Comparison between the gastric cancer cell line MKN-45 and the high-potential peritoneal dissemination gastric cancer cell line MKN-45P.

Peritoneal metastasis is the most common form of recurrence in gastric cancer, and is associated with a poor prognosis. It is clear that many agents are involved at the various stages of this process, however, many aspects of the progression remain unclear. In the present study we compared the gastric cancer cell line MKN-45 with the high-potential peritoneal dissemination gastric cancer cell line MKN-45P, established from MKN-45. The supernatant of culture medium of MKN-45 cells or MKN-45P cells was collected, and the concentrations of interleukin-1β (IL-1β), IL-6, IL-8, hepatocyte growth factor (HGF), Transforming growth factor beta-β1 (TGF-β1), vascular endothelial growth factor (VEGF), matrix metalloproteinase-2 (MMP-2), MMP-9, and tissue inhibitor of metalloproteinase-1 (TIMP-1) proteins were measured using an enzyme-linked immuno sorbent assay (ELISA) method.
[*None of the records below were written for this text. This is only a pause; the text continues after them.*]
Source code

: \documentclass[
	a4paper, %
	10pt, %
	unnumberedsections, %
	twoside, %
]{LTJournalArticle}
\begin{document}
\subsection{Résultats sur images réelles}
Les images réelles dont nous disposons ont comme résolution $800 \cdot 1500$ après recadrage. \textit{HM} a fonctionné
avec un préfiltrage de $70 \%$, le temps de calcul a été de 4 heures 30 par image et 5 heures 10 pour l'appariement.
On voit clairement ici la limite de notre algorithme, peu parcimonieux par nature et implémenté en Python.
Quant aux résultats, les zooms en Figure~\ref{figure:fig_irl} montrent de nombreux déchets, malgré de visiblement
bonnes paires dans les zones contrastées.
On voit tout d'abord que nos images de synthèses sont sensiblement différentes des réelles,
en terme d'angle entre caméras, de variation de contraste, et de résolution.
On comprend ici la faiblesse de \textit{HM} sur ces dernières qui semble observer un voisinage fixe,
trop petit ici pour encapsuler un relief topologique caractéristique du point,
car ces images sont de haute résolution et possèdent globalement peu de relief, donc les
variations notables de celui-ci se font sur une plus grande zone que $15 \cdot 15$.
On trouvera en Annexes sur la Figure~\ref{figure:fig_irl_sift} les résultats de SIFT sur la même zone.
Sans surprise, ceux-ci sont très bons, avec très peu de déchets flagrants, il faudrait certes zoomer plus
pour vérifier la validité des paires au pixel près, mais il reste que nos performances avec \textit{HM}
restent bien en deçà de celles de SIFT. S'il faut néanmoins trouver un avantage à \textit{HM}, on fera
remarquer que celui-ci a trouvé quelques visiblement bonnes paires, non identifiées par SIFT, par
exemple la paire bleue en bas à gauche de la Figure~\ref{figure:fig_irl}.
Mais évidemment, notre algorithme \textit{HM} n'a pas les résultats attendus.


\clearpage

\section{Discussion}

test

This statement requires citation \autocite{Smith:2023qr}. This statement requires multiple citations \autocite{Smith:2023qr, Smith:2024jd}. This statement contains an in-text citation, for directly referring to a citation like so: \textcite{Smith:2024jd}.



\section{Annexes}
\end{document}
Invasion, wound healing and adhesion assays were performed in vitro to examine interstitial invasion, migration and adhesion in the gastric cancer cell lines. Moreover, Western blotting was performed to determine the expression of cyclooxygenase-1 (COX-1) and COX-2 proteins in the culture media of the cell lines. The concentrations of IL-6, IL-8, VEGF and MMP-2 protein in the culture supernatant of MKN-45P were significantly higher than those of MKN-45. Percent adhesion of MKN-45P was significantly higher than that of MKN-45 in the fibronectin-coated group. There was no significant difference in invasion or migration between MKN-45 and MKN-45P. COX-1 and COX-2 proteins were observed in both cell lines. These results suggested that secretion of IL-6, IL-8, VEGF and MMP-2 from cancer cells, and adhesion of cancer cells to fibronectin, were related to the establishment of peritoneal dissemination.